# Tired of arguing and the flareups are stressful!



## don'tmesswithtexas (Jul 18, 2013)

STBX and I will argue once a week over how the divorce proceedings are progressing or who should be paying a bill or he wants me to say I will NOT go after his retirement earnings after 13 years of marriage.
I just want to tell him to stop arguing about stuff and LET the attorneys hammer out our settlement once we get our paperwork to them listing assets and liabilities and inventory list.
Once we see how much the retirement payments will be from each of our accounts then we can see if they are comparable and if we want to give up something else so each of us can leave the QDRO out of the final decree.
I try to just hide out upstairs in my room most of the time but miss using the big TV in the family room and my computer but would rather hide out then have him flare up and pressure me on stuff.
Any suggestions besides repeating over and over "talk to your attorney and leave me alone!"


----------



## I'mInLoveWithMyHubby (Nov 7, 2011)

Buy a lock for your bedroom door! I'm serious. 

Good luck with everything and I hope you get your fair share! It sounds like he's going to screw you over, or at least try.


----------



## motherofone (Jan 10, 2013)

My IC recently told me. If you feel Anger it is a Boundary issue. 

Lay the boundary and do not budge for any reason. If he wants to talk then he can talk at you. Listen like a sponge but do not respond indicating anything but neutral. Repeat calmly in a normal tone "we have lawyers for this" and by all means leave the room if you feel like you are repeatedly walking into a wall. 

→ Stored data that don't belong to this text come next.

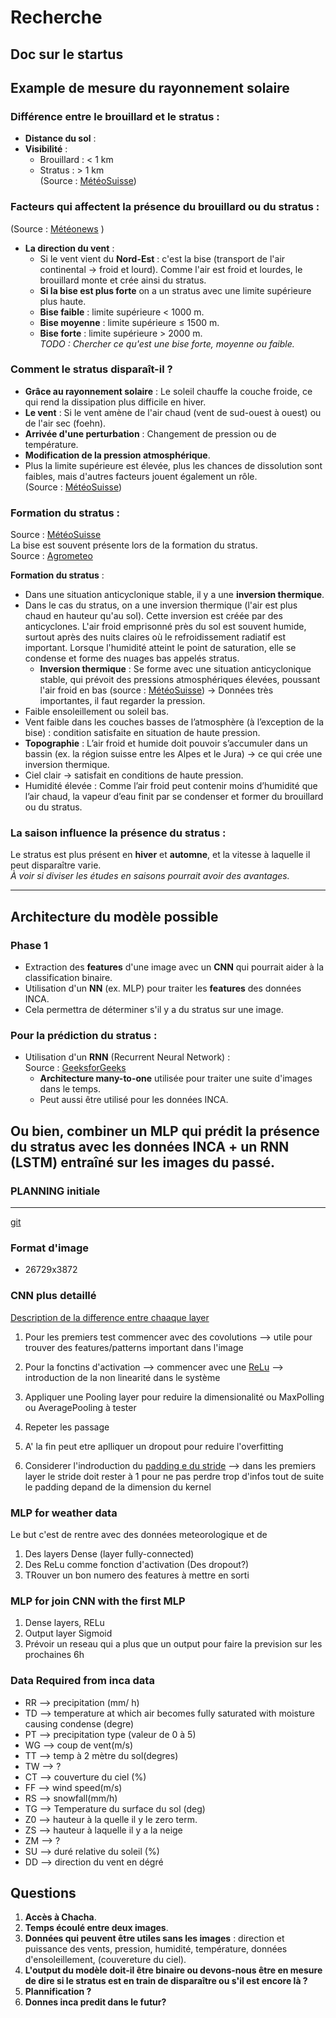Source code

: # Recherche

## Doc sur le startus
## Example de mesure du rayonnement solaire


### Différence entre le brouillard et le stratus :
- **Distance du sol** :  
- **Visibilité** :
    - Brouillard :  < 1 km  
    - Stratus : > 1 km  
(Source : [MétéoSuisse](https://www.meteosuisse.admin.ch/portrait/meteosuisse-blog/fr/2025/02/grisailles-frequentes-semestre-hiver.html))

### Facteurs qui affectent la présence du brouillard ou du stratus :
(Source : [Météonews](https://meteonews.ch/fr/News/N14196/Brouillard-et-stratus-%E2%80%93-Compagnons-de-la-saison-froide)
)
- **La direction du vent** :  
    - Si le vent vient du **Nord-Est** : c'est la bise (transport de l'air continental → froid et lourd). Comme l'air est froid et lourdes, le brouillard monte et crée ainsi du stratus.  
    - **Si la bise est plus forte** on a un stratus avec une limite supérieure plus haute.
    - **Bise faible** : limite supérieure < 1000 m.
    - **Bise moyenne** : limite supérieure ≤ 1500 m.
    - **Bise forte** : limite supérieure > 2000 m.  
    *TODO : Chercher ce qu'est une bise forte, moyenne ou faible.*


### Comment le stratus disparaît-il ?
- **Grâce au rayonnement solaire** : Le soleil chauffe la couche froide, ce qui rend la dissipation plus difficile en hiver.
- **Le vent** : Si le vent amène de l'air chaud (vent de sud-ouest à ouest) ou de l'air sec (foehn).
- **Arrivée d'une perturbation** : Changement de pression ou de température.
- **Modification de la pression atmosphérique**.
- Plus la limite supérieure est élevée, plus les chances de dissolution sont faibles, mais d'autres facteurs jouent également un rôle.  
(Source : [MétéoSuisse](https://www.meteosuisse.admin.ch/portrait/meteosuisse-blog/fr/2024/10/limite-superieure-brouillard.html))

### Formation du stratus :  
Source : [MétéoSuisse](https://www.meteosuisse.admin.ch/meteo/meteo-et-climat-de-a-a-z/brouillard/le-plateau-une-region-a-brouillard.html#:~:text=,remplie%20sur%20le%20Plateau%20suisse)  
La bise est souvent présente lors de la formation du stratus.  
Source : [Agrometeo](https://api.agrometeo.ch/storage/uploads/Web_Wetterlagen_FR_low.pdf)

**Formation du stratus** :
- Dans une situation anticyclonique stable, il y a une **inversion thermique**.  
- Dans le cas du stratus, on a une inversion thermique (l'air est plus chaud en hauteur qu'au sol). Cette inversion est créée par des anticyclones. L'air froid emprisonné près du sol est souvent humide, surtout après des nuits claires où le refroidissement radiatif est important. Lorsque l'humidité atteint le point de saturation, elle se condense et forme des nuages bas appelés stratus.  
  - **Inversion thermique** : Se forme avec une situation anticyclonique stable, qui prévoit des pressions atmosphériques élevées, poussant l'air froid en bas (source : [MétéoSuisse](https://www.meteosuisse.admin.ch/meteo/meteo-et-climat-de-a-a-z/brouillard/le-plateau-une-region-a-brouillard.html#:~:text=,remplie%20sur%20le%20Plateau%20suisse)) → Données très importantes, il faut regarder la pression.
- Faible ensoleillement ou soleil bas.
- Vent faible dans les couches basses de l’atmosphère (à l’exception de la bise) : condition satisfaite en situation de haute pression.
- **Topographie** : L’air froid et humide doit pouvoir s’accumuler dans un bassin (ex. la région suisse entre les Alpes et le Jura) → ce qui crée une inversion thermique.
- Ciel clair → satisfait en conditions de haute pression.
- Humidité élevée : Comme l’air froid peut contenir moins d’humidité que l’air chaud, la vapeur d’eau finit par se condenser et former du brouillard ou du stratus.

### La saison influence la présence du stratus :
Le stratus est plus présent en **hiver** et **automne**, et la vitesse à laquelle il peut disparaître varie.  
*À voir si diviser les études en saisons pourrait avoir des avantages.*

---

## Architecture du modèle possible

### Phase 1
- Extraction des **features** d'une image avec un **CNN** qui pourrait aider à la classification binaire.
- Utilisation d'un **NN** (ex. MLP) pour traiter les **features** des données INCA.
- Cela permettra de déterminer s'il y a du stratus sur une image.

### Pour la prédiction du stratus :
- Utilisation d'un **RNN** (Recurrent Neural Network) :  
  Source : [GeeksforGeeks](https://www.geeksforgeeks.org/introduction-to-recurrent-neural-network/)
  - **Architecture many-to-one** utilisée pour traiter une suite d'images dans le temps.
  - Peut aussi être utilisé pour les données INCA.
  
Ou bien, combiner un **MLP** qui prédit la présence du stratus avec les données INCA + un **RNN (LSTM)** entraîné sur les images du passé.
---
### PLANNING initiale
---
[git](https://github.com/users/MartaRende/projects/2/views/1)

### Format d'image
  - 26729x3872

### CNN plus detaillé
[Description de la difference entre chaaque layer](https://medium.com/@RobuRishabh/convolutional-neural-network-cnn-part-1-d1c027913b2b)
1. Pour les premiers test commencer avec des covolutions --> utile pour trouver des features/patterns important dans l'image 
2. Pour la fonctins d'activation --> commencer avec une [ReLu](https://medium.com/@sourenh94/understanding-relu-activation-function-in-convolutional-neural-networks-691614493bcb) --> introduction de la non linearité dans le système 
3. Appliquer une Pooling layer pour reduire la dimensionalité ou MaxPolling ou AveragePooling à tester 
4. Repeter les passage 
5. A' la fin peut etre aplliquer un dropout pour reduire l'overfitting

6. Considerer l'indroduction du [padding e du stride](https://d2l.ai/chapter_convolutional-neural-networks/padding-and-strides.html) --> dans les premiers layer le stride doit rester à 1 pour ne pas perdre trop d'infos tout de suite le padding depand de la dimension du kernel 
### MLP for weather data
Le but c'est de rentre avec des données meteorologique et de 
1. Des layers Dense (layer fully-connected)
2. Des ReLu comme fonction d'activation
(Des dropout?)
3. TRouver un bon numero des features à mettre en sorti
 
### MLP for join CNN with the first MLP

1. Dense layers, RELu
2. Output layer Sigmoid
3. Prévoir un reseau qui a plus que un output pour faire la prevision sur les prochaines 6h

### Data Required from inca data

- RR --> precipitation (mm/ h)
- TD -->  temperature at which air becomes fully saturated with moisture causing condense (degre)
- PT --> precipitation type (valeur de 0 à 5)
- WG --> coup de vent(m/s)
- TT --> temp à 2 mètre du sol(degres)
- TW --> ?
- CT --> couverture du ciel (%)
- FF --> wind speed(m/s)
- RS --> snowfall(mm/h)
- TG --> Temperature du surface du sol (deg)
- Z0 --> hauteur à la quelle il y le zero term.
- ZS --> hauteur à laquelle il y a la neige
- ZM --> ? 
- SU --> duré relative du soleil (%)
- DD --> direction du vent en dégré

## Questions

1. **Accès à Chacha**.
2. **Temps écoulé entre deux images**.
3. **Données qui peuvent être utiles sans les images** : direction et puissance des vents, pression, humidité, température, données d'ensoleillement, (couvereture du ciel).
4. **L'output du modèle doit-il être binaire ou devons-nous être en mesure de dire si le stratus est en train de disparaître ou s'il est encore là ?**
5. **Plannification ?**
6. **Donnes inca predit dans le futur?**


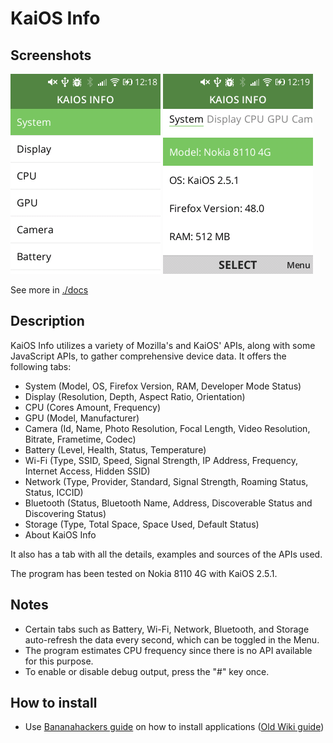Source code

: # KaiOS Info
## Screenshots

![](./docs/main_menu.png)
![](./docs/system.png)

See more in [./docs](./docs/)
## Description

KaiOS Info utilizes a variety of Mozilla's and KaiOS' APIs, along with some JavaScript APIs, to gather comprehensive device data. It offers the following tabs:

- System (Model, OS, Firefox Version, RAM, Developer Mode Status)
- Display (Resolution, Depth, Aspect Ratio, Orientation)
- CPU (Cores Amount, Frequency)
- GPU (Model, Manufacturer)
- Camera (Id, Name, Photo Resolution, Focal Length, Video Resolution, Bitrate, Frametime, Codec)
- Battery (Level, Health, Status, Temperature)
- Wi-Fi (Type, SSID, Speed, Signal Strength, IP Address, Frequency, Internet Access, Hidden SSID)
- Network (Type, Provider, Standard, Signal Strength, Roaming Status, Status, ICCID)
- Bluetooth (Status, Bluetooth Name, Address, Discoverable Status and Discovering Status)
- Storage (Type, Total Space, Space Used, Default Status)
- About KaiOS Info

It also has a tab with all the details, examples and sources of the APIs used.

The program has been tested on Nokia 8110 4G with KaiOS 2.5.1.

## Notes

- Certain tabs such as Battery, Wi-Fi, Network, Bluetooth, and Storage auto-refresh the data every second, which can be toggled in the Menu.
- The program estimates CPU frequency since there is no API available for this purpose.
- To enable or disable debug output, press the "#" key once.

## How to install

- Use [Bananahackers guide](https://wiki.bananahackers.net/development/webide) on how to install applications ([Old Wiki guide](https://ivan-hc.github.io/bananahackers/install-omnisd.html#h.p_9Fk5jizGWpwi)) 
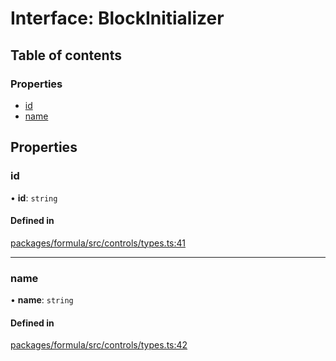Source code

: # Interface: BlockInitializer

## Table of contents

### Properties

- [id](BlockInitializer.md#id)
- [name](BlockInitializer.md#name)

## Properties

### <a id="id" name="id"></a> id

• **id**: `string`

#### Defined in

[packages/formula/src/controls/types.ts:41](https://github.com/mashcard/mashcard/blob/main/packages/formula/src/controls/types.ts#L41)

---

### <a id="name" name="name"></a> name

• **name**: `string`

#### Defined in

[packages/formula/src/controls/types.ts:42](https://github.com/mashcard/mashcard/blob/main/packages/formula/src/controls/types.ts#L42)
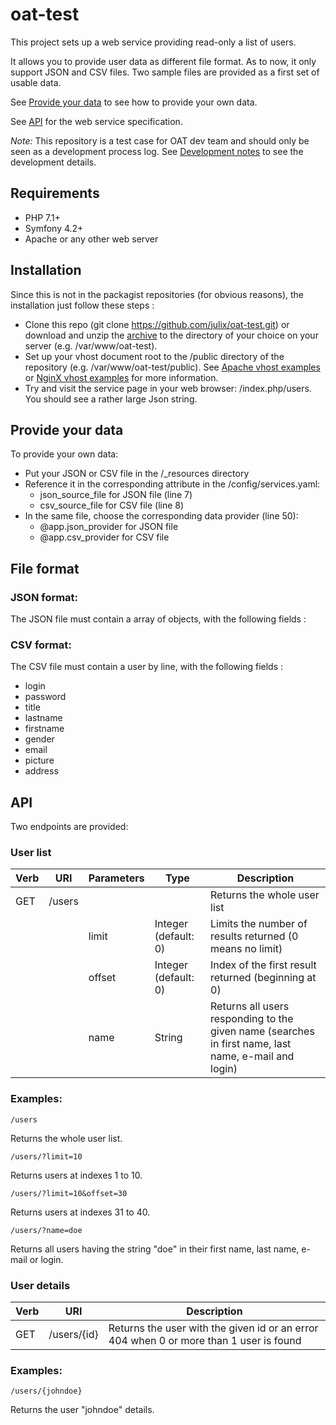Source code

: # oat-test

This project sets up a web service providing read-only a list of users.

It allows you to provide user data as different file format. As to now, it only support JSON and CSV files. 
Two sample files are provided as a first set of usable data.

See [Provide your data](#data) to see how to provide your own data.

See [API](#api) for the web service specification.

*Note:*
This repository is a test case for OAT dev team and should only be seen as a development process log.
See [Development notes](DEV_NOTES.md) to see the development details.

## Requirements

- PHP 7.1+
- Symfony 4.2+
- Apache or any other web server

## Installation

Since this is not in the packagist repositories (for obvious reasons), the installation just follow these steps :

- Clone this repo (git clone https://github.com/julix/oat-test.git) or download and unzip the [archive](https://github.com/julix/oat-test/archive/master.zip) to the directory of your choice on your server (e.g. /var/www/oat-test).
- Set up your vhost document root to the /public directory of the repository (e.g. /var/www/oat-test/public).
    See [Apache vhost examples](https://httpd.apache.org/docs/2.4/en/vhosts/examples.html) or [NginX vhost examples](https://www.nginx.com/resources/wiki/start/topics/examples/server_blocks/) for more information.
- Try and visit the service page in your web browser: <your vhost>/index.php/users. You should see a rather large Json string.

## <a name="data"></a>Provide your data

To provide your own data:

- Put your JSON or CSV file in the /_resources directory
- Reference it in the corresponding attribute in the /config/services.yaml:
    - json_source_file for JSON file (line 7)
    - csv_source_file for CSV file (line 8)
- In the same file, choose the corresponding data provider (line 50):
    - @app.json_provider for JSON file
    - @app.csv_provider for CSV file

## File format

### JSON format:

The JSON file must contain a array of objects, with the following fields :

### CSV format:

The CSV file must contain a user by line, with the following fields :

- login
- password
- title
- lastname
- firstname
- gender
- email
- picture
- address

## <a name="api"></a>API

Two endpoints are provided:

### User list

| Verb | URI         | Parameters | Type                 | Description                                                                                          |
|------|-------------|------------|----------------------|------------------------------------------------------------------------------------------------------|
| GET  | /users      |            |                      | Returns the whole user list                                                                          |
|      |             | limit      | Integer (default: 0) | Limits the number of results returned (0 means no limit)                                             |
|      |             | offset     | Integer (default: 0) | Index of the first result returned (beginning at 0)                                                  |
|      |             | name       | String               | Returns all users responding to the given name (searches in first name, last name, e-mail and login) |

### Examples:

    /users
    
Returns the whole user list.

    /users/?limit=10
    
Returns users at indexes 1 to 10.

    /users/?limit=10&offset=30
    
Returns users at indexes 31 to 40.

    /users/?name=doe
    
Returns all users having the string "doe" in their first name, last name, e-mail or login.
    

### User details

| Verb | URI         | Description                                                                            |
|------|-------------|----------------------------------------------------------------------------------------|
| GET  | /users/{id} | Returns the user with the given id or an error 404 when 0 or more than 1 user is found |

### Examples:

    /users/{johndoe}
    
Returns the user "johndoe" details.


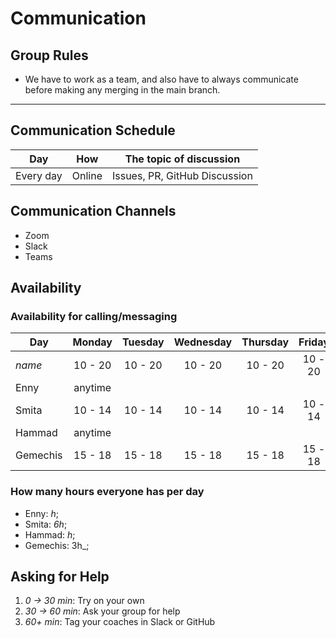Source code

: # Communication

## Group Rules

- We have to work as a team, and also have to always communicate before making
  any merging in the main branch.

---

## Communication Schedule

| Day       |  How   | The topic of discussion       |
| --------- | :----: | ----------------------------- |
| Every day | Online | Issues, PR, GitHub Discussion |

## Communication Channels

- Zoom
- Slack
- Teams

## Availability

### Availability for calling/messaging

| Day      | Monday  | Tuesday | Wednesday | Thursday | Friday  | Saturday | Sunday  |
| -------- | :-----: | :-----: | :-------: | :------: | :-----: | :------: | :-----: |
| _name_   | 10 - 20 | 10 - 20 |  10 - 20  | 10 - 20  | 10 - 20 | 10 - 20  | 10 - 20 |
| Enny     | anytime |
| Smita    | 10 - 14 | 10 - 14 |  10 - 14  | 10 - 14  | 10 - 14 | 10 - 14  | 10 - 14 |
| Hammad   | anytime |
| Gemechis | 15 - 18 | 15 - 18 |  15 - 18  | 15 - 18  | 15 - 18 | 15 - 18  | 15 - 18 |

### How many hours everyone has per day

- Enny: _h_;
- Smita: _6h_;
- Hammad: _h_;
- Gemechis: 3h\_;

## Asking for Help

1. _0 -> 30 min_: Try on your own
2. _30 -> 60 min_: Ask your group for help
3. _60+ min_: Tag your coaches in Slack or GitHub
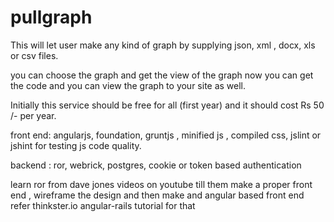 pullgraph
====================

This will let user make any kind of graph by supplying json, xml , docx, xls or csv files.

you can choose the graph and get the view of the graph now you can get the code and you can view the graph to your site as well.

Initially this service should be free for all (first year) and it should cost Rs 50 /- per year.


front end: angularjs, foundation, gruntjs , minified js , compiled css, jslint or jshint for testing js code quality.

backend : ror, webrick, postgres, cookie or token based authentication




learn ror from dave jones videos on youtube till them make a proper front end , wireframe the design and then make and angular based front end refer 
thinkster.io angular-rails tutorial for that 
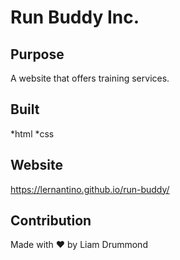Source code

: # Run Buddy Inc.

## Purpose
A website that offers training services.

## Built  
*html
*css

## Website
https://lernantino.github.io/run-buddy/

## Contribution
Made with ❤️ by Liam Drummond

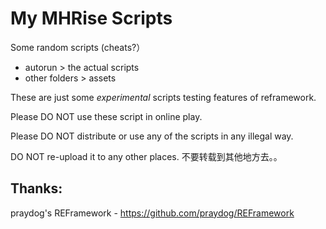 # My MHRise Scripts

Some random scripts (cheats?）

- autorun > the actual scripts
- other folders > assets

These are just some *experimental* scripts testing features of reframework. 

Please DO NOT use these script in online play.

Please DO NOT distribute or use any of the scripts in any illegal way.

DO NOT re-upload it to any other places. 不要转载到其他地方去。。

## Thanks:
praydog's REFramework - https://github.com/praydog/REFramework
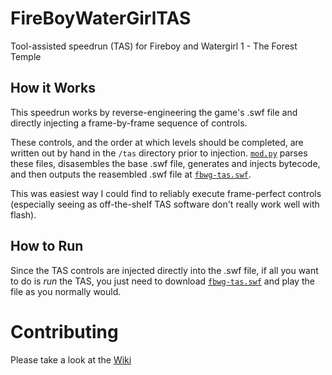# FireBoyWaterGirlTAS
Tool-assisted speedrun (TAS) for Fireboy and Watergirl 1 - The Forest Temple

## How it Works
This speedrun works by reverse-engineering the game's .swf file and directly injecting a frame-by-frame sequence of controls.

These controls, and the order at which levels should be completed, are written out by hand in the `/tas` directory prior to injection. [`mod.py`](mod.py) parses these files, disasembles the base .swf file, generates and injects bytecode, and then outputs the reasembled .swf file at [`fbwg-tas.swf`](swf/fbwg-tas.swf).

This was easiest way I could find to reliably execute frame-perfect controls (especially seeing as off-the-shelf TAS software don't really work well with flash).

## How to Run
Since the TAS controls are injected directly into the .swf file, if all you want to do is _run_ the TAS, you just need to download [`fbwg-tas.swf`](swf/fbwg-tas.swf) and play the file as you normally would.

# Contributing
Please take a look at the [Wiki](https://github.com/pixelzery/FireBoyWaterGirlTAS/wiki#contributing)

It is far better to be observing a waterfall from behind than being caught up in the turbulence below. Trust me the high road and peaceful road for yourself will be a testament to personal growth but looking back you will not be disappointed at the way you conducted yourself through this very emotionally charged process.


----------



## don'tmesswithtexas (Jul 18, 2013)

Yes, he is trying to screw me over but I have an excellent attorney and I hope in the end he pays my attorney's fees since he got a FREE one through his job. He wanted to file and have my attorney merely review the documents and have me sign the final decree.
I told him NO and I hired my own putting the $3,500 retainer fee on my credit cards and she is protecting my interests all the way. I know I won't get everything we are trying for but at least she is in MY corner as HE handled 89% of the finances in the marriage and he knows I don't know about retirement accounts etc. and the equity in the house and other stuff. He was ticked off when I filed hours ahead of him and was the plaintiff and he had to respond to my petition. I told him if he would just let things happen then we could be FINAL in less than 3 months and then he quits paying all the bills and if we stay in the house for 2 more years then I will gladly pay my half with child support payments in place and we are no longer husband and wife but roommates until he decides to move out or he can stay to save money.


----------



## don'tmesswithtexas (Jul 18, 2013)

motherofone said:


> My IC recently told me. If you feel Anger it is a Boundary issue.
> 
> Lay the boundary and do not budge for any reason. If he wants to talk then he can talk at you. Listen like a sponge but do not respond indicating anything but neutral. Repeat calmly in a normal tone "we have lawyers for this" and by all means leave the room if you feel like you are repeatedly walking into a wall.
> 
> It is far better to be observing a waterfall from behind than being caught up in the turbulence below. Trust me the high road and peaceful road for yourself will be a testament to personal growth but looking back you will not be disappointed at the way you conducted yourself through this very emotionally charged process.


Wow, thank you for this as I am researching it on the 'Net right now and it is exactly what he is doing! He is usually pretty calm and collected but try to say that it is a marital asset that he thinks is HIS alone and he is just awful to deal with!


----------



## motherofone (Jan 10, 2013)

A book called the dance of anger may be a good read. It's an older book but really helped me see some of the communication struggles in my own life. 

The only other thing is the book doesn't apply if you are by chance dealing with someone with a Personality Disorder. 

Staying out of the fray will bring clarity.


----------